Un tout petit espoir dans le ciel bien sombre de l'opérateur de fibre optique KPNQwest: ce dernier, tombé en faillite, a annoncé être parvenu à un accord avec ses clients et ses fournisseurs afin de maintenir son réseau en activité jusqu'à la fin du mois de juin et si nécessaire jusqu'à fin juillet.

L'objectif de la manoeuvre est double: d'une part maintenir en activité le réseau afin de conserver des chances de pouvoir le céder, d'autre part permettre aux clients de KPNQwest de se retourner et de trouver des solutions alternatives auprès d'autres opérateurs. Soucieux d'assurer la continuité du service à la clientèle, KPN a d'ailleurs signé des contrats avec d'autres opérateurs tels que Colt Telecom ou Infonet pour que ceux-ci prennent en charge le trafic de certains gros clients. `Pour nous, cela représente tout de même une trentaine de tous gros comptes´, explique Richard Oosterom, le patron de Colt dans le Benelux. C'est également KPN, co-actionnaire de KPNQwest avec l'Américain Qwest, qui met actuellement la main au portefeuille et débourse pas moins de 500000 € par jour pour maintenir en vie ce réseau. Un réseau composé de près de 25000 kilomètres de fibre optique à travers 18 pays d'Europe.

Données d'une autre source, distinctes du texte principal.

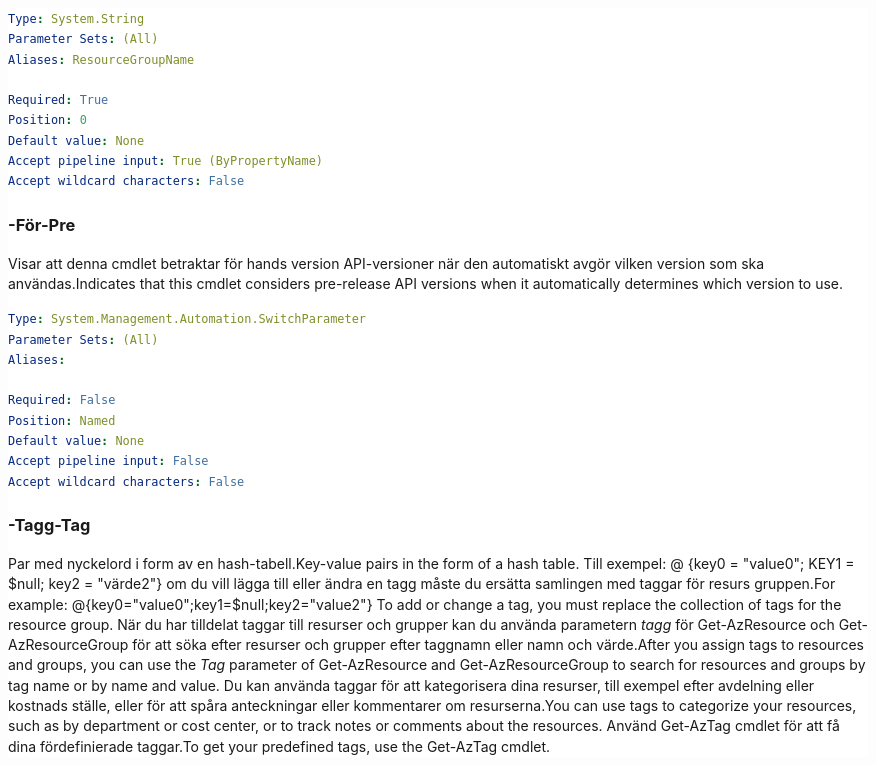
```yaml
Type: System.String
Parameter Sets: (All)
Aliases: ResourceGroupName

Required: True
Position: 0
Default value: None
Accept pipeline input: True (ByPropertyName)
Accept wildcard characters: False
```

### <span data-ttu-id="3ecca-142">-För</span><span class="sxs-lookup"><span data-stu-id="3ecca-142">-Pre</span></span>
<span data-ttu-id="3ecca-143">Visar att denna cmdlet betraktar för hands version API-versioner när den automatiskt avgör vilken version som ska användas.</span><span class="sxs-lookup"><span data-stu-id="3ecca-143">Indicates that this cmdlet considers pre-release API versions when it automatically determines which version to use.</span></span>

```yaml
Type: System.Management.Automation.SwitchParameter
Parameter Sets: (All)
Aliases:

Required: False
Position: Named
Default value: None
Accept pipeline input: False
Accept wildcard characters: False
```

### <span data-ttu-id="3ecca-144">-Tagg</span><span class="sxs-lookup"><span data-stu-id="3ecca-144">-Tag</span></span>
<span data-ttu-id="3ecca-145">Par med nyckelord i form av en hash-tabell.</span><span class="sxs-lookup"><span data-stu-id="3ecca-145">Key-value pairs in the form of a hash table.</span></span> <span data-ttu-id="3ecca-146">Till exempel: @ {key0 = "value0"; KEY1 = $null; key2 = "värde2"} om du vill lägga till eller ändra en tagg måste du ersätta samlingen med taggar för resurs gruppen.</span><span class="sxs-lookup"><span data-stu-id="3ecca-146">For example: @{key0="value0";key1=$null;key2="value2"} To add or change a tag, you must replace the collection of tags for the resource group.</span></span>
<span data-ttu-id="3ecca-147">När du har tilldelat taggar till resurser och grupper kan du använda parametern *tagg* för Get-AzResource och Get-AzResourceGroup för att söka efter resurser och grupper efter taggnamn eller namn och värde.</span><span class="sxs-lookup"><span data-stu-id="3ecca-147">After you assign tags to resources and groups, you can use the *Tag* parameter of Get-AzResource and Get-AzResourceGroup to search for resources and groups by tag name or by name and value.</span></span> <span data-ttu-id="3ecca-148">Du kan använda taggar för att kategorisera dina resurser, till exempel efter avdelning eller kostnads ställe, eller för att spåra anteckningar eller kommentarer om resurserna.</span><span class="sxs-lookup"><span data-stu-id="3ecca-148">You can use tags to categorize your resources, such as by department or cost center, or to track notes or comments about the resources.</span></span>
<span data-ttu-id="3ecca-149">Använd Get-AzTag cmdlet för att få dina fördefinierade taggar.</span><span class="sxs-lookup"><span data-stu-id="3ecca-149">To get your predefined tags, use the Get-AzTag cmdlet.</span></span>
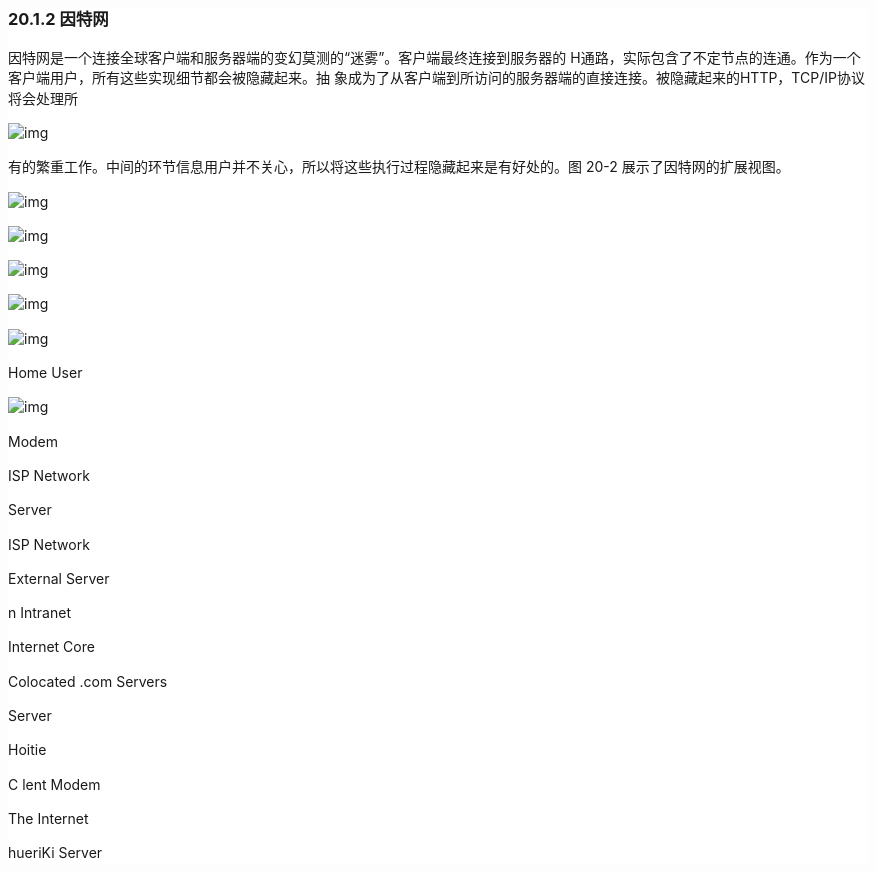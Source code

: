 ### 20.1.2 因特网

因特网是一个连接全球客户端和服务器端的变幻莫测的“迷雾”。客户端最终连接到服务器的 H通路，实际包含了不定节点的连通。作为一个客户端用户，所有这些实现细节都会被隐藏起来。抽 象成为了从客户端到所访问的服务器端的直接连接。被隐藏起来的HTTP，TCP/IP协议将会处理所

![img](07Python38c3160b-2758.jpg)



有的繁重工作。中间的环节信息用户并不关心，所以将这些执行过程隐藏起来是有好处的。图 20-2 展示了因特网的扩展视图。

![img](07Python38c3160b-2759.jpg)



![img](07Python38c3160b-2760.jpg)



![img](07Python38c3160b-2761.jpg)



![img](07Python38c3160b-2762.jpg)



![img](07Python38c3160b-2763.jpg)



Home User



![img](07Python38c3160b-2765.jpg)



Modem

ISP Network

Server

ISP Network

External Server

n Intranet

Internet Core

Colocated .com Servers

Server

Hoitie

C lent Modem

The Internet

hueriKi Server
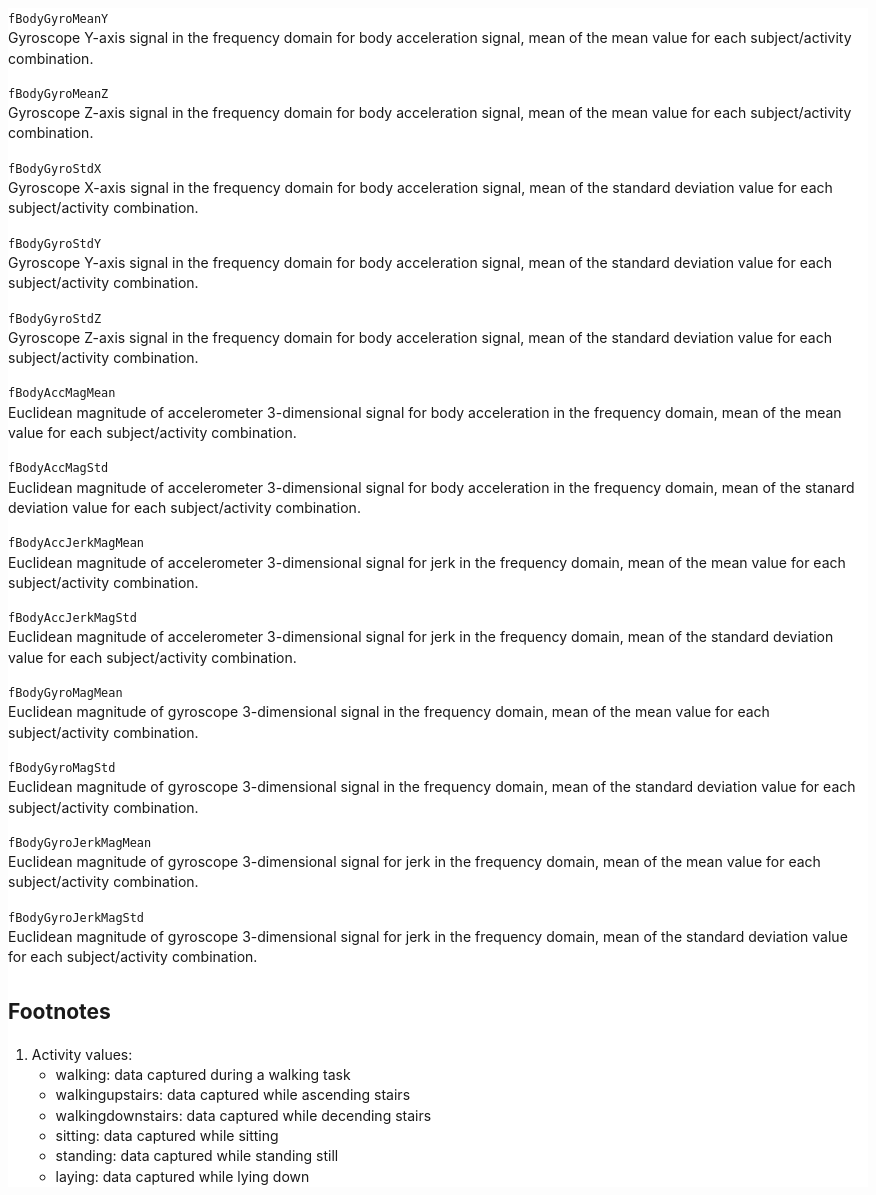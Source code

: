 <code>fBodyGyroMeanY</code>  
Gyroscope Y-axis signal in the frequency domain for body acceleration signal, mean of the mean value for each subject/activity combination.

<code>fBodyGyroMeanZ</code>  
Gyroscope Z-axis signal in the frequency domain for body acceleration signal, mean of the mean value for each subject/activity combination.

<code>fBodyGyroStdX</code>  
Gyroscope X-axis signal in the frequency domain for body acceleration signal, mean of the standard deviation value for each subject/activity combination.

<code>fBodyGyroStdY</code>  
Gyroscope Y-axis signal in the frequency domain for body acceleration signal, mean of the standard deviation value for each subject/activity combination.

<code>fBodyGyroStdZ</code>  
Gyroscope Z-axis signal in the frequency domain for body acceleration signal, mean of the standard deviation value for each subject/activity combination.

<code>fBodyAccMagMean</code>  
Euclidean magnitude of accelerometer 3-dimensional signal for body acceleration in the frequency domain, mean of the mean value for each subject/activity combination.

<code>fBodyAccMagStd</code>  
Euclidean magnitude of accelerometer 3-dimensional signal for body acceleration in the frequency domain, mean of the stanard deviation value for each subject/activity combination.  

<code>fBodyAccJerkMagMean</code>  
Euclidean magnitude of accelerometer 3-dimensional signal for jerk in the frequency domain, mean of the mean value for each subject/activity combination.

<code>fBodyAccJerkMagStd</code>  
Euclidean magnitude of accelerometer 3-dimensional signal for jerk in the frequency domain, mean of the standard deviation value for each subject/activity combination.

<code>fBodyGyroMagMean</code>  
Euclidean magnitude of gyroscope 3-dimensional signal in the frequency domain, mean of the mean value for each subject/activity combination.

<code>fBodyGyroMagStd</code>  
Euclidean magnitude of gyroscope 3-dimensional signal in the frequency domain, mean of the standard deviation value for each subject/activity combination.

<code>fBodyGyroJerkMagMean</code>  
Euclidean magnitude of gyroscope 3-dimensional signal for jerk in the frequency domain, mean of the mean value for each subject/activity combination.

<code>fBodyGyroJerkMagStd</code>  
Euclidean magnitude of gyroscope 3-dimensional signal for jerk in the frequency domain, mean of the standard deviation value for each subject/activity combination.



## Footnotes

1. Activity values:
    - walking: data captured during a walking task
	- walkingupstairs: data captured while ascending stairs
	- walkingdownstairs: data captured while decending stairs
	- sitting: data captured while sitting
	- standing: data captured while standing still
	- laying: data captured while lying down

Un des liquidateurs judiciaires de KPNQwest est parti hier aux Etats-Unis dans le cadre des négociations de reprise des activités de l'opérateur tombé en faillite. Le nom du géant américain AT&T a en effet été cité comme l'un des candidats possible à la reprise de KPNQwest au même titre que Verizon, BT, Cable and Wireless, Telefonica ou Deutsche Telekom. Mais de l'avis de nombreux observateurs, KPNQwest ne devrait pas être repris dans sa globalité mais plutôt être vendue `par morceaux´ à différents opérateurs. Chez Colt Telecom par exemple, on se montre clairement intéressés par certains de ces `morceaux´. `Nous sommes toujours à la recherche de possibilités d'expansion´, affirme Richard Oosterom.

Quid de la filiale belge?

La filiale belge de KPNQwest située à Hoeilaart - centre opérationnel du réseau international - devrait aussi susciter certaines convoitises. La RTBF évoquait mercredi sur ses ondes les noms de Belgacom et de la... SNCB comme possibles repreneurs. Pas de confirmation officielle du côté des deux entreprises. `Nous n'avons pas pour habitude de faire de commentaire sur des rumeurs de reprise. Citer notre nom dans le cadre de ce dossier est très spéculatif´, se contente-t-on de dire du côté de Belgacom. `Il est prématuré de se prononcer sur un intérêt éventuel. Nos services spécialisés suivent la situation de KPNQwest de près. Mais nous sommes dans une phase transitoire au niveau des structures et la SNCB doit d'abord se repositionner en interne. Nous pourrons ensuite examiner ce qu'il est possible ou non de faire´, précise-t-on à la SNCB. La SNCB a noué depuis plusieurs années des relations commerciales avec certains opérateurs, dont KPNQwest. La SNCB dispose en effet de son propre réseau de câbles à fibres optiques - 3380 kilomètres de câbles au total - utilisé en grande partie pour ses besoins propres mais dont elle loue certaines capacités excédentaires à des opérateurs.

En attendant une reprise, le personnel de KPNQwest a poursuivi jeudi à Hoeilaart son action de grève. Une grève qui pourrait entraîner des perturbations sur le réseau européen de KPNQwest.